● **Records supplied**:
★ ★ ★ ★ ★ ★ ★

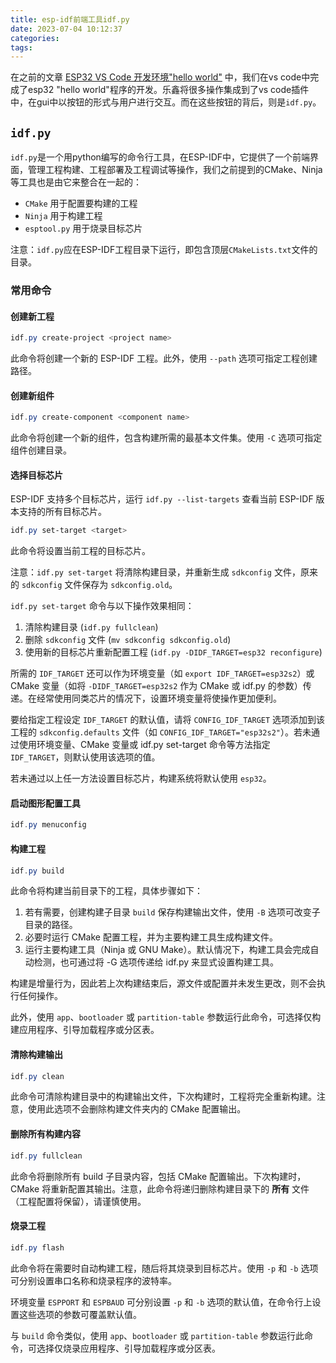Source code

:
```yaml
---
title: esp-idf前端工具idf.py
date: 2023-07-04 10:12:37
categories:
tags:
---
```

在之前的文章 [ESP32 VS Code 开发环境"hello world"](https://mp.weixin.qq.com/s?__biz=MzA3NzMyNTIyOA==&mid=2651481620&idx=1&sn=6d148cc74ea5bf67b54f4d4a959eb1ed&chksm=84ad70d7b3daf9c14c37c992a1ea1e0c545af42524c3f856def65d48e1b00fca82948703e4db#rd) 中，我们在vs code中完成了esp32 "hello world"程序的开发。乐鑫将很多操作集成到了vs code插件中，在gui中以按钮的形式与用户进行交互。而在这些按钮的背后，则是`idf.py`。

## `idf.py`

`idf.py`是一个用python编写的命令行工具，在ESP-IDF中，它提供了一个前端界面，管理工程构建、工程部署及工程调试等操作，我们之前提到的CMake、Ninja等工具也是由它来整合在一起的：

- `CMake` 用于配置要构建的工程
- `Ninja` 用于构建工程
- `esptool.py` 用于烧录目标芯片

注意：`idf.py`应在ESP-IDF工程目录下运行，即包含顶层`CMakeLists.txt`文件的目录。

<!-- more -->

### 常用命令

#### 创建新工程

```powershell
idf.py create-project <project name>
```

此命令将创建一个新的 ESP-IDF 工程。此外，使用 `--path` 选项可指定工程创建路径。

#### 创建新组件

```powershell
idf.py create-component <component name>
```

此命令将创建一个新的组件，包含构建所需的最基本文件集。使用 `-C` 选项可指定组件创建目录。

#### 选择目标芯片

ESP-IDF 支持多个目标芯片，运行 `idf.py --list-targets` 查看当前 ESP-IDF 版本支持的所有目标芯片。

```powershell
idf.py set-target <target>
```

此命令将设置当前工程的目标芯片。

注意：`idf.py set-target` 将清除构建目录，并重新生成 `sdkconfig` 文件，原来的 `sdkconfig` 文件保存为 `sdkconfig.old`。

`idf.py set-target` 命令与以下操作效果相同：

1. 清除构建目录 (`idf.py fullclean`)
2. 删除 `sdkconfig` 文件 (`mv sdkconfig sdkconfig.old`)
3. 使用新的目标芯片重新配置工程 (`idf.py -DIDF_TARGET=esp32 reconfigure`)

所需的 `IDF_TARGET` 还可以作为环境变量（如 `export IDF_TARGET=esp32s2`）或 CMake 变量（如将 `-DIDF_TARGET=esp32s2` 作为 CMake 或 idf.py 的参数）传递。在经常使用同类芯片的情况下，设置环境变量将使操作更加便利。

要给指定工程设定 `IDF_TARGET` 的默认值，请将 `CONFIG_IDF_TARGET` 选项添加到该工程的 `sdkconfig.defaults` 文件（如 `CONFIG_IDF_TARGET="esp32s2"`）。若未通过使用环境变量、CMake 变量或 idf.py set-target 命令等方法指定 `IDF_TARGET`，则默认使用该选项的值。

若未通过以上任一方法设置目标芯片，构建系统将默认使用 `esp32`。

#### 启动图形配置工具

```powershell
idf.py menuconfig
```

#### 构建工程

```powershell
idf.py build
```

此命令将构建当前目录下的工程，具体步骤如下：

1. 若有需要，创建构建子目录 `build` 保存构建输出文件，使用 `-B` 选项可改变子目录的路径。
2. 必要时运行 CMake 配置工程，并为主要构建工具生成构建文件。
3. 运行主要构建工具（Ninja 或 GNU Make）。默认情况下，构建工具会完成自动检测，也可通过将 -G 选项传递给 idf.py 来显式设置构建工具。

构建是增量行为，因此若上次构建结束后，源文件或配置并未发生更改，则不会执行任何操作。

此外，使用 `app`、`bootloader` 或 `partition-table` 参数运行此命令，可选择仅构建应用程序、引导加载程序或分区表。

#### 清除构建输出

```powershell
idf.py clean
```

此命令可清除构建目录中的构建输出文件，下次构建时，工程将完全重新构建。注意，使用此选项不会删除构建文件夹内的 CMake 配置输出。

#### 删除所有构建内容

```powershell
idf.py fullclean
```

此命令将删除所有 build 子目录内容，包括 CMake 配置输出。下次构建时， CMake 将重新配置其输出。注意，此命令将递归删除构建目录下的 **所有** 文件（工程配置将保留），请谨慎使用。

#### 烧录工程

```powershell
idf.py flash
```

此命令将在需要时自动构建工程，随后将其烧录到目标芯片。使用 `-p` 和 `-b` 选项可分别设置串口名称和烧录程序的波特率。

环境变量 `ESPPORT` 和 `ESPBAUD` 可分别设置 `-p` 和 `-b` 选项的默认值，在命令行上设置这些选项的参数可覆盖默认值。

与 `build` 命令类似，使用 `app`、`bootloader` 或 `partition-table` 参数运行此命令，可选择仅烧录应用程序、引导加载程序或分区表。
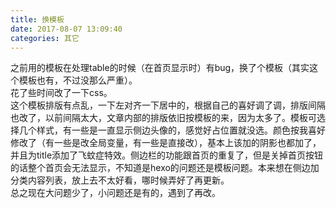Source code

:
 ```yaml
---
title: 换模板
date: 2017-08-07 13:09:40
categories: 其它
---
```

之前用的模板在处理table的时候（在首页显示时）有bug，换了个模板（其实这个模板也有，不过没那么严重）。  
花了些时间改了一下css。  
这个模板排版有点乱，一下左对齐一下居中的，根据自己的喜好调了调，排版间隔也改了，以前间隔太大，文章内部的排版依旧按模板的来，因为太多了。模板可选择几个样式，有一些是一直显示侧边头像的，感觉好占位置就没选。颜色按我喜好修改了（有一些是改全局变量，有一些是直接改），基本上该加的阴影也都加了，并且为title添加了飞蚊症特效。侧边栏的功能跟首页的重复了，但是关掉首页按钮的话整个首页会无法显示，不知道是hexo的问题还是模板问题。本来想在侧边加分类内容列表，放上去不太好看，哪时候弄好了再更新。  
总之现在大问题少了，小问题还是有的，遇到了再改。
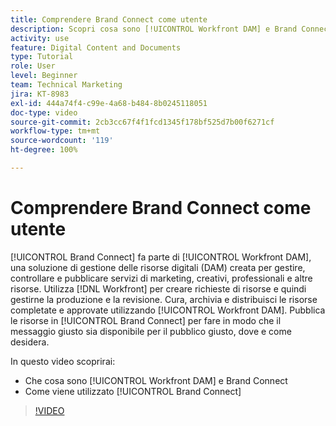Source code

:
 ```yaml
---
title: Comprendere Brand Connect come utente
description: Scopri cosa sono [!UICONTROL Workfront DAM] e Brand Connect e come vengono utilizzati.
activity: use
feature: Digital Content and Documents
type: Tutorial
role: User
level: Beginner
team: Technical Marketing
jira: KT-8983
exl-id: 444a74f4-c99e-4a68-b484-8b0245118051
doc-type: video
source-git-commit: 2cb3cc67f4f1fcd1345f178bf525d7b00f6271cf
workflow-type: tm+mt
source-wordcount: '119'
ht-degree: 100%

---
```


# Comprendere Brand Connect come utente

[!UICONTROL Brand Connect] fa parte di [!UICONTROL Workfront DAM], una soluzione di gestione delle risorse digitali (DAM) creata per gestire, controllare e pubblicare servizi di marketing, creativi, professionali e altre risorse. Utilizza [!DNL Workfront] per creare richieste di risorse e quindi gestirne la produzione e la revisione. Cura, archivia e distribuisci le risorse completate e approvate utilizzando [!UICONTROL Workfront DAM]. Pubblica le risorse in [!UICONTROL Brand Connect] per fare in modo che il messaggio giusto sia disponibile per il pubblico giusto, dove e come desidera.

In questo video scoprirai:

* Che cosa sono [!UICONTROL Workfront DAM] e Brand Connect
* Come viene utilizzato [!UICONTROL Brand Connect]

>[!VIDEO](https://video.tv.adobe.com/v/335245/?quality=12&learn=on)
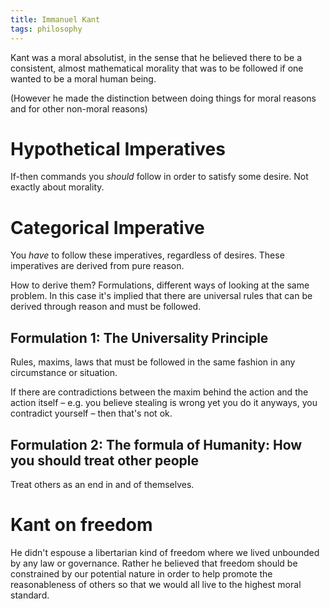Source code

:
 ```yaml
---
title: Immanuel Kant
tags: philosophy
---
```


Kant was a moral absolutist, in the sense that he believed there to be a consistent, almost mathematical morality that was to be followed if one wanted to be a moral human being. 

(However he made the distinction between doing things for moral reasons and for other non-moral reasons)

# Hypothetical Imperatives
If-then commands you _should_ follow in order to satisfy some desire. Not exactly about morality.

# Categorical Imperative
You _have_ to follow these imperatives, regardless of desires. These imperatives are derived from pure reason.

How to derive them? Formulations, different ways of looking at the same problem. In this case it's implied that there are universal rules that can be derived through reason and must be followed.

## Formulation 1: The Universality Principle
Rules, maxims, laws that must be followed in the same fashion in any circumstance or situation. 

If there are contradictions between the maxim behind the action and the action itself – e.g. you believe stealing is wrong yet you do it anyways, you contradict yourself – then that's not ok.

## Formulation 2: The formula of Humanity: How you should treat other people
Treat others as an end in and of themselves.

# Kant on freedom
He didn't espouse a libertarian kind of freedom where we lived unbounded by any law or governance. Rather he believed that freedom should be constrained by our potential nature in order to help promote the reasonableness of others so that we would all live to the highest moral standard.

★ ★ ★ ★ ★ ★ ★

● **How to complete this task**: Run a filter over the data above and keep each line that contains the word "fullclean".

● **Problem solution**:
1. 清除构建目录 (`idf.py fullclean`)
idf.py fullclean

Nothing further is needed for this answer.